The biggest attraction of this sector is a natural hedge it provides for currency fluctuations. “You get your revenues in US dollars and part of your costs are in local currency. And as you know, the rupee has had a tendency to depreciate, it is about 2 to 2.5 per cent for the past 75 years. Wage inflation is a real issue. But that rupee depreciation helps you absorb the wage inflation. And that’s why you see the sector humming for more than 20 years. The natural hedge to currency provides, in a relatively asset-light model with low capital intensity, for very good free cash flow generation and good dividend distribution, and so on,” Dixit pointed out.
This time, Blackstone is also bringing in strategic investors Abu Dhabi Investment Authority (ADIA), UC Investments and GIC into Mphasis. Reinvesting or upping its stake is not new. It has done something similar with business process outsourcing firm Intelenet. In 2007, Blackstone had invested $150 million to $160 million in Intelenet for a 67 per cent holding. In 2011, UK-based Serco acquired Intelenet for $634.2 million. In 2015, Blackstone re-acquired Intelenet from Serco again by paying $385 million, and sold it to France-headquartered Teleperformance for $1 billion in 2018. Blackstone made an internal rate of return of about 50 per cent, according to reports.
With Mphasis, it is assumed that Blackstone will continue on the board for 15 years. This, too, is part of a trend among large private equity players. Take the case of Genpact and WNS. PE player Warbug Pincus acquired a significant stake in WNS in 2002 for $40 million, and exited in 2013 via secondary sales. But it made huge returns. When it invested, WNS had revenue of $20 million; by 2013, it was $450 million. In 2006, the company listed on the New York Stock Exchange. Similarly, General Atlantic and Oak Hill invested around $500 million in Genpact for a 60 per cent holding in 2004. After reducing their stake to 40 per cent through secondary sales, they sold 30 per cent to Bain in 2013 for $1 billion.
One of General Atlantic’s early investments in the IT sector was Patni Computer Systems, which it exited after 10 years. “Historically, the investment thesis for PE in tech services when growth rates were stabilising was to bet on established scaled payers and drive margin expansion through operating efficiencies to optimise returns. The demand acceleration in the last few years and expectation that it will sustain has created more attractive return prospects for the investors. It’s a play for alpha returns as some of these funds have partially recovered their investment through dividend and buybacks,” explains Shivani Nagpaul, Transactions Partner (Tech), EY.

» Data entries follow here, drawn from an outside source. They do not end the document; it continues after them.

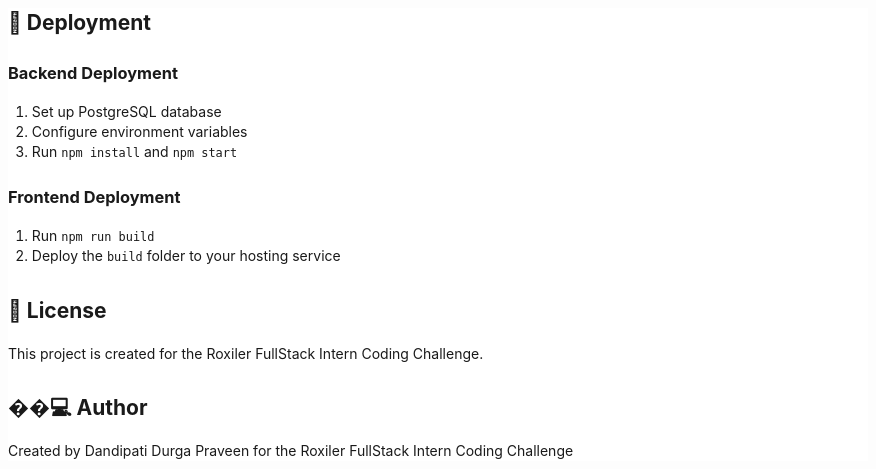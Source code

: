 ## 🚀 Deployment

### Backend Deployment
1. Set up PostgreSQL database
2. Configure environment variables
3. Run `npm install` and `npm start`

### Frontend Deployment
1. Run `npm run build`
2. Deploy the `build` folder to your hosting service

## 📄 License

This project is created for the Roxiler FullStack Intern Coding Challenge.

## ��‍💻 Author

Created by Dandipati Durga Praveen for the Roxiler FullStack Intern Coding Challenge 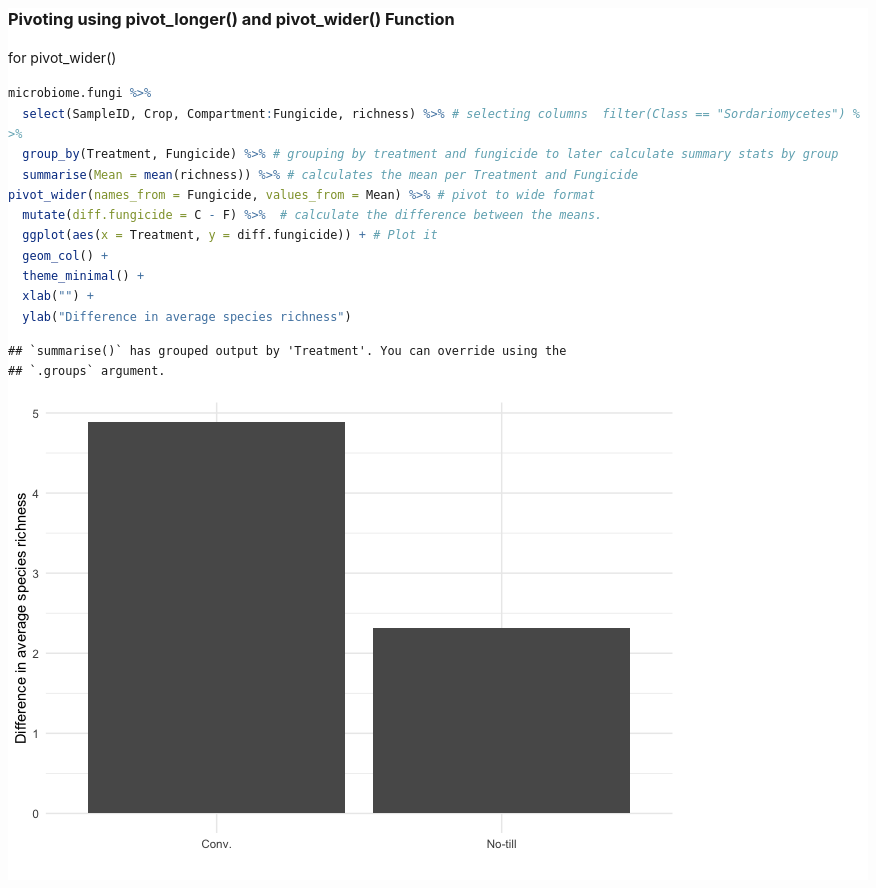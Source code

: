 ### Pivoting using pivot_longer() and pivot_wider() Function

for pivot_wider()

``` r
microbiome.fungi %>%
  select(SampleID, Crop, Compartment:Fungicide, richness) %>% # selecting columns  filter(Class == "Sordariomycetes") %>%
  group_by(Treatment, Fungicide) %>% # grouping by treatment and fungicide to later calculate summary stats by group
  summarise(Mean = mean(richness)) %>% # calculates the mean per Treatment and Fungicide
pivot_wider(names_from = Fungicide, values_from = Mean) %>% # pivot to wide format
  mutate(diff.fungicide = C - F) %>%  # calculate the difference between the means. 
  ggplot(aes(x = Treatment, y = diff.fungicide)) + # Plot it 
  geom_col() +
  theme_minimal() +
  xlab("") +
  ylab("Difference in average species richness") 
```

    ## `summarise()` has grouped output by 'Treatment'. You can override using the
    ## `.groups` argument.

![](Datawrangling_files/figure-gfm/unnamed-chunk-11-1.png)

For Blackstone to have a controlling stake in Mphasis could also indicate how it intends to exit the company. Most PE players have struggled when it comes to exits in the IT sector. When companies mature and generate good cash, valuations soar. One example is Baring Asia’s investment in Hexaware. The PE player had been trying to sell its stake but whenever it tried doing so, the stock price would jump, making it hard to find new suitors. Finally, the company delisted itself.
Historically, PE players who have stayed for a longer time in a company have had to opt for secondary sales for at least the partial sale of their stake in the company. By taking a controlling stake in Mphasis, Blackstone is perhaps making sure its exit is not marred by delays.